Noutra passagem fala da "rigorosa disciplina financeira que caracteriza o banco", da "gestão prudente do risco" e reclama com orguho que "em 2013, o BES integrou a lista das 100 empresas mais sustentáveis do mundo".
Se nos recordarmos que os problemas do BES têm origem no GES, cuja administração era largamente liderada pelas mesmas pessoas da família, e que as contas do GES terão vindo a ser friamente falsificadas durante anos (porventura de forma sofisticada e durante mais anos do que se diz), podemos perguntar agora o que é que pode também estar escondido nas contas de várias empresas emblemáticas do universo do GES (inclusivé companhias do sistema financeiro, como companhias de seguros relevantes em Portugal).
O BES colocava aos seus balcões dívida (papel comercial) do GES, cuja administração (só esses???) conheciam perfeitamente o risco associado a esses produtos devido ás contas manipuladas e aldabradas do universo GES, também por eles administrado.
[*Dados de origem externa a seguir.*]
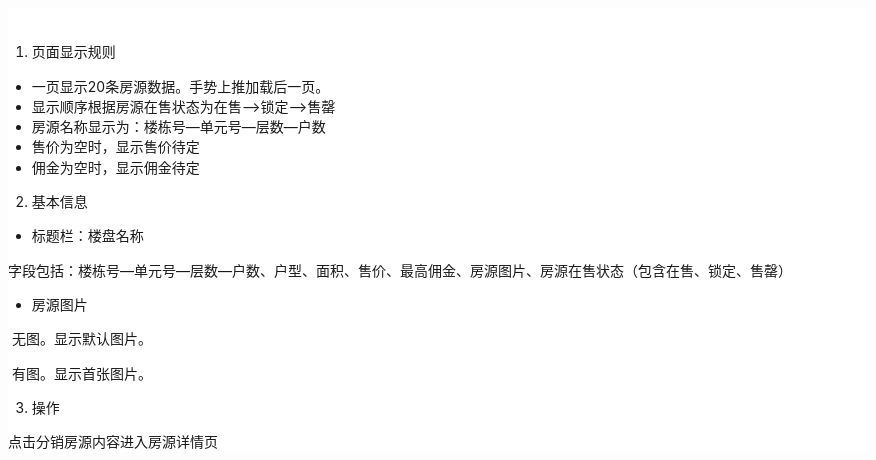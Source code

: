 ​                                                                                    

1. 页面显示规则

- 一页显示20条房源数据。手势上推加载后一页。
- 显示顺序根据房源在售状态为在售—>锁定—>售罄
- 房源名称显示为：楼栋号—单元号—层数—户数
- 售价为空时，显示售价待定
- 佣金为空时，显示佣金待定

2. 基本信息

- 标题栏：楼盘名称

​      字段包括：楼栋号—单元号—层数—户数、户型、面积、售价、最高佣金、房源图片、房源在售状态（包含在售、锁定、售罄）

- 房源图片

​      无图。显示默认图片。

​      有图。显示首张图片。

3. 操作 

点击分销房源内容进入房源详情页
Aliás é de perguntar o que é que realmente sabiam sobre isso os quadros de topo do BES e do GES, inclusivé os que em simultaneo têm feito carreira política - por exemplo, o que sabia sobre isso Miguel Frasquilho, deputado, economista de serviço no PSD e lider da AICEP nomeado por este governo? Mas haverá outros ...
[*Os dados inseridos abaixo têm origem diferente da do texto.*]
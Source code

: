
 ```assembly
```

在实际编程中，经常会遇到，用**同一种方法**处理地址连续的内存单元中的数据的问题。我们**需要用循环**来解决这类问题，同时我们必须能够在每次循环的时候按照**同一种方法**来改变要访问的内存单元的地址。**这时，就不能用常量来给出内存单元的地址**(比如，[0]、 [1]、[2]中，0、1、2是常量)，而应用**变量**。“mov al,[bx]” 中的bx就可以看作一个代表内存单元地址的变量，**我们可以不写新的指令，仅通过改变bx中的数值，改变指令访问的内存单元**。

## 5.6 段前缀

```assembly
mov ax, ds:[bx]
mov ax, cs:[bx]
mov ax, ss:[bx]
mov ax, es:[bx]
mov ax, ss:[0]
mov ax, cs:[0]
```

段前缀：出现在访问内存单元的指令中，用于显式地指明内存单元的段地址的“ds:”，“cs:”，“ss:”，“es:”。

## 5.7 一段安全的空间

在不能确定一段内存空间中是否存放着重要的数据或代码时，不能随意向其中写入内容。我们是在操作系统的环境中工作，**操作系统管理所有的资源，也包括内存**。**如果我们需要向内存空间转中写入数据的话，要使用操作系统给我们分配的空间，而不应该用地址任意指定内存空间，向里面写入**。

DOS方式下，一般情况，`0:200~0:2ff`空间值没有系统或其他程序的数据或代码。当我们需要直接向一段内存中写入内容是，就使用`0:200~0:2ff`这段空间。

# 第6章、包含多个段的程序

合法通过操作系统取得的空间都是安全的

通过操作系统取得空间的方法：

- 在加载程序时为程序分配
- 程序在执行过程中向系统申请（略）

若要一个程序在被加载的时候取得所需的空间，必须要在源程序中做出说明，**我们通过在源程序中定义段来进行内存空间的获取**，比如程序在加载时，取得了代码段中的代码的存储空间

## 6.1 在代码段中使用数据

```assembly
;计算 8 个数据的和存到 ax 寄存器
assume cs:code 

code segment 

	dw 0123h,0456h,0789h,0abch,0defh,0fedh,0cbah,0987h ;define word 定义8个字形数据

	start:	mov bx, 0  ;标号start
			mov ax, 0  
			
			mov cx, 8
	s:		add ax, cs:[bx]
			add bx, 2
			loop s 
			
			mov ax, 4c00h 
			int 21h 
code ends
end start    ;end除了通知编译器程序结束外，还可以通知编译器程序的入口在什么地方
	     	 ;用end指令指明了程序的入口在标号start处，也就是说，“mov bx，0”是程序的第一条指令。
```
3. Sandro Mendonça (do ISCTE) escreveu no Expresso online um texto notável e corajoso, que se recomenda (aqui). No programa Expresso da Meia Noite (na SIC Noticias), Sandro Mendonça teve a coragem de dizer o que poucos têm tido coragem para dizer em público: que Vitor Bento, CEO do BES, continua com vínculo ao Banco de Portugal, o que coloca questões sobre as relações entre regulado e regulador. Parece óbvio que Vitor Bento simplesmente não quer correr o risco de perder esse vinculo, não vá o diabo tece-las. (Mendonça recordou que Vitor Bento recebeu durante anos prémios de desempenho no Banco de Portugal quando nem sequer estava ao serviço do Banco). Questões de ética ...

4. Entretanto o WSJ publicou ontem um artigo (aqui) que complementa bem o texto referido de Sandro Mendonça, e que faz perguntas pertinentes:
  • Troubles at Espírito Santo International SA have rocked markets in southern Europe in recent days, but there were signs as early as 2012 that the Portuguese conglomerate was struggling, raising questions about why regulators didn't intervene earlier.
  • The report included an opinion from auditor KPMG, dated September 2012, which warned that as of June 2012, the €666 million ($900 million) fund had invested about 87% of its value in commercial paper of Espírito Santo entities. The fund was marketed to clients of Banco Espírito Santo. The auditor also warned that given the debt was short term and there wasn't a market price available for it, the value of the investment was calculated based on the issuer's judgment. KPMG issued the same opinion in a report for the year ended December 2012.
  • The Wall Street Journal questioned Bank of Portugal in November on whether clients of Banco Espírito Santo who invested in the fund, called ES Liquidez, were exposed to too much risk, and whether there was a conflict of interest in having a bank market a fund so exposed to debt of the bank's main holding company. A spokesman for the central bank said then the issues weren't "of responsibility of Bank of Portugal," adding the questions should be posed to the market's regulator. He, however, said the central bank was monitoring connections between banks and affiliates closely, and there were rules in place imposing restrictions on loans from banks to those affiliates.
  • The International Monetary Fund, the European Union and the European Central Bank, lenders under Portugal's €78 billion, three-year bailout program that ended in May, also didn't raise any flags about possible problems with Espírito Santo International or the bank.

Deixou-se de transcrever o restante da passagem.